**SOURCE MATERIAL**
^^^^^^^^^^^^^^^^

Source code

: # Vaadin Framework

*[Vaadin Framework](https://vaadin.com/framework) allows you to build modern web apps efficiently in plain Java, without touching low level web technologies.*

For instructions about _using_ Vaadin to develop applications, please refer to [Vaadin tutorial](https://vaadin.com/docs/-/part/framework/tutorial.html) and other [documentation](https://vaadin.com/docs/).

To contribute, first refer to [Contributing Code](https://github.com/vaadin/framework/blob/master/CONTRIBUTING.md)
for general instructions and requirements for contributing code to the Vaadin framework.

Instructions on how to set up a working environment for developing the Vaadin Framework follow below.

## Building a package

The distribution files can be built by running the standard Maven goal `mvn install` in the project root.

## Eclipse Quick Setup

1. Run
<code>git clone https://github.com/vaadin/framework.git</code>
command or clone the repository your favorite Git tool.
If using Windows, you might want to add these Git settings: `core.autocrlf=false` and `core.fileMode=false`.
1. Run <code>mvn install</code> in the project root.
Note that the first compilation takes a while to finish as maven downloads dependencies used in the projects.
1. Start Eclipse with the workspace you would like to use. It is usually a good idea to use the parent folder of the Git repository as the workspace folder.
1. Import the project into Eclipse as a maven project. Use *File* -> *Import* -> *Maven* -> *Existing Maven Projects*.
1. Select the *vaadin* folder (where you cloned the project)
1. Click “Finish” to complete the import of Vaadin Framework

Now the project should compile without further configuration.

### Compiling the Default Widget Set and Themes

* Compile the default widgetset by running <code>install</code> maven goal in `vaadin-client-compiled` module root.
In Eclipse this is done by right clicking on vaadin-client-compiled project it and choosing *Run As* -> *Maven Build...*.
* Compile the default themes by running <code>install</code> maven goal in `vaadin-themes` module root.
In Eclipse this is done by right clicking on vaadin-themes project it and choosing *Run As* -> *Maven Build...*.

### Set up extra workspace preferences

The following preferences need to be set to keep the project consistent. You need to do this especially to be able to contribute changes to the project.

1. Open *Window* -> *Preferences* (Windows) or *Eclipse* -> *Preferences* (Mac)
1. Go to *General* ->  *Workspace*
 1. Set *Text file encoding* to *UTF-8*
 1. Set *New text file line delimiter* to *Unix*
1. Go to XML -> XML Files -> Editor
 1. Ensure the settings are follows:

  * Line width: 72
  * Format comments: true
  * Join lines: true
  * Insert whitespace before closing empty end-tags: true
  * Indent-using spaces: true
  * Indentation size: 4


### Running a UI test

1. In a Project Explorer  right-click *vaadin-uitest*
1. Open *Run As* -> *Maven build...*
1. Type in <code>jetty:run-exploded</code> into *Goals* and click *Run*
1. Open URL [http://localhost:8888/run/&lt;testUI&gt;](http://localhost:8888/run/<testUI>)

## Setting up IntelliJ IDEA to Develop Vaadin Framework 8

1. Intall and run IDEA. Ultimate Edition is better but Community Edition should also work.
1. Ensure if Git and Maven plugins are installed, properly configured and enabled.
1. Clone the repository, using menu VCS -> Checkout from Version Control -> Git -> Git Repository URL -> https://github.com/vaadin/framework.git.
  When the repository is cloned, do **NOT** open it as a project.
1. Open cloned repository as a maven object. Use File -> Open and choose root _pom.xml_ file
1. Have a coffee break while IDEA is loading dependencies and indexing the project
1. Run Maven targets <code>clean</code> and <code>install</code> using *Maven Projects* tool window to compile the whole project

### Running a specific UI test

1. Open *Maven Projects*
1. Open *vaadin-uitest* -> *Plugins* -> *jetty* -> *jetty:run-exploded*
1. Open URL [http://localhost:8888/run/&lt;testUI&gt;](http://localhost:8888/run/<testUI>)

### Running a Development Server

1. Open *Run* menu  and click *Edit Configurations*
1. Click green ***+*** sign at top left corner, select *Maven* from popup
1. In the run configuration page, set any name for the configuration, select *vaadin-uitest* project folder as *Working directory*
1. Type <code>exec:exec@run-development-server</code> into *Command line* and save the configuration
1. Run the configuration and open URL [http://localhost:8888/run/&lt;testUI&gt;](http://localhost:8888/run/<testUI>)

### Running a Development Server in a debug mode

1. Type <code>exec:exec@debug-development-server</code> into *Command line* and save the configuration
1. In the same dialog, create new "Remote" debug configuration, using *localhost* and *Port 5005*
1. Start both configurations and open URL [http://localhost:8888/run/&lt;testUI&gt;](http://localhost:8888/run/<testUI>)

^^^^^^^^^^^^^^^^

**WORK ITEM**
Go through the entries above, and wherever a line holds the word "contribute", copy that line.

**TASK SOLUTION**
To contribute, first refer to [Contributing Code](https://github.com/vaadin/framework/blob/master/CONTRIBUTING.md)
The following preferences need to be set to keep the project consistent. You need to do this especially to be able to contribute changes to the project.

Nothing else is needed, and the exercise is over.